[[ Given records, beginning ]]
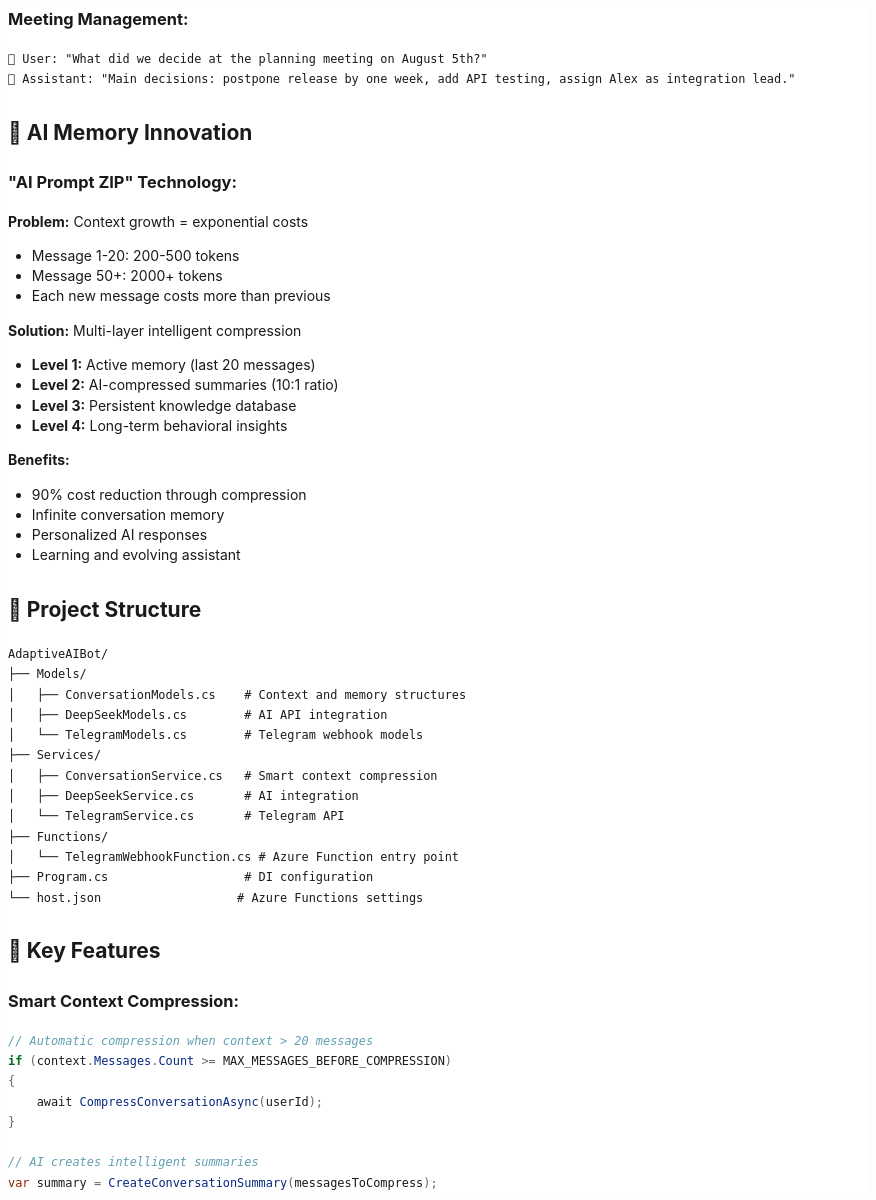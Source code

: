 ### Meeting Management:
```
👤 User: "What did we decide at the planning meeting on August 5th?"
🤖 Assistant: "Main decisions: postpone release by one week, add API testing, assign Alex as integration lead."
```

## 🧠 AI Memory Innovation

### "AI Prompt ZIP" Technology:

**Problem:** Context growth = exponential costs
- Message 1-20: 200-500 tokens
- Message 50+: 2000+ tokens  
- Each new message costs more than previous

**Solution:** Multi-layer intelligent compression
- **Level 1:** Active memory (last 20 messages)
- **Level 2:** AI-compressed summaries (10:1 ratio)
- **Level 3:** Persistent knowledge database
- **Level 4:** Long-term behavioral insights

**Benefits:**
- 90% cost reduction through compression
- Infinite conversation memory
- Personalized AI responses
- Learning and evolving assistant

## 📁 Project Structure

```
AdaptiveAIBot/
├── Models/
│   ├── ConversationModels.cs    # Context and memory structures
│   ├── DeepSeekModels.cs        # AI API integration
│   └── TelegramModels.cs        # Telegram webhook models
├── Services/
│   ├── ConversationService.cs   # Smart context compression
│   ├── DeepSeekService.cs       # AI integration
│   └── TelegramService.cs       # Telegram API
├── Functions/
│   └── TelegramWebhookFunction.cs # Azure Function entry point
├── Program.cs                   # DI configuration
└── host.json                   # Azure Functions settings
```

## 🔧 Key Features

### Smart Context Compression:
```csharp
// Automatic compression when context > 20 messages
if (context.Messages.Count >= MAX_MESSAGES_BEFORE_COMPRESSION)
{
    await CompressConversationAsync(userId);
}

// AI creates intelligent summaries
var summary = CreateConversationSummary(messagesToCompress);
```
[[ Given records, end ]]
- Brief:
The answer should consist of every line above, exact and free of images.

- Answer:
Source code

: ### Meeting Management:
```
👤 User: "What did we decide at the planning meeting on August 5th?"
🤖 Assistant: "Main decisions: postpone release by one week, add API testing, assign Alex as integration lead."
```

## 🧠 AI Memory Innovation

### "AI Prompt ZIP" Technology:

**Problem:** Context growth = exponential costs
- Message 1-20: 200-500 tokens
- Message 50+: 2000+ tokens  
- Each new message costs more than previous

**Solution:** Multi-layer intelligent compression
- **Level 1:** Active memory (last 20 messages)
- **Level 2:** AI-compressed summaries (10:1 ratio)
- **Level 3:** Persistent knowledge database
- **Level 4:** Long-term behavioral insights

**Benefits:**
- 90% cost reduction through compression
- Infinite conversation memory
- Personalized AI responses
- Learning and evolving assistant

## 📁 Project Structure

```
AdaptiveAIBot/
├── Models/
│   ├── ConversationModels.cs    # Context and memory structures
│   ├── DeepSeekModels.cs        # AI API integration
│   └── TelegramModels.cs        # Telegram webhook models
├── Services/
│   ├── ConversationService.cs   # Smart context compression
│   ├── DeepSeekService.cs       # AI integration
│   └── TelegramService.cs       # Telegram API
├── Functions/
│   └── TelegramWebhookFunction.cs # Azure Function entry point
├── Program.cs                   # DI configuration
└── host.json                   # Azure Functions settings
```

## 🔧 Key Features

### Smart Context Compression:
```csharp
// Automatic compression when context > 20 messages
if (context.Messages.Count >= MAX_MESSAGES_BEFORE_COMPRESSION)
{
    await CompressConversationAsync(userId);
}

// AI creates intelligent summaries
var summary = CreateConversationSummary(messagesToCompress);
```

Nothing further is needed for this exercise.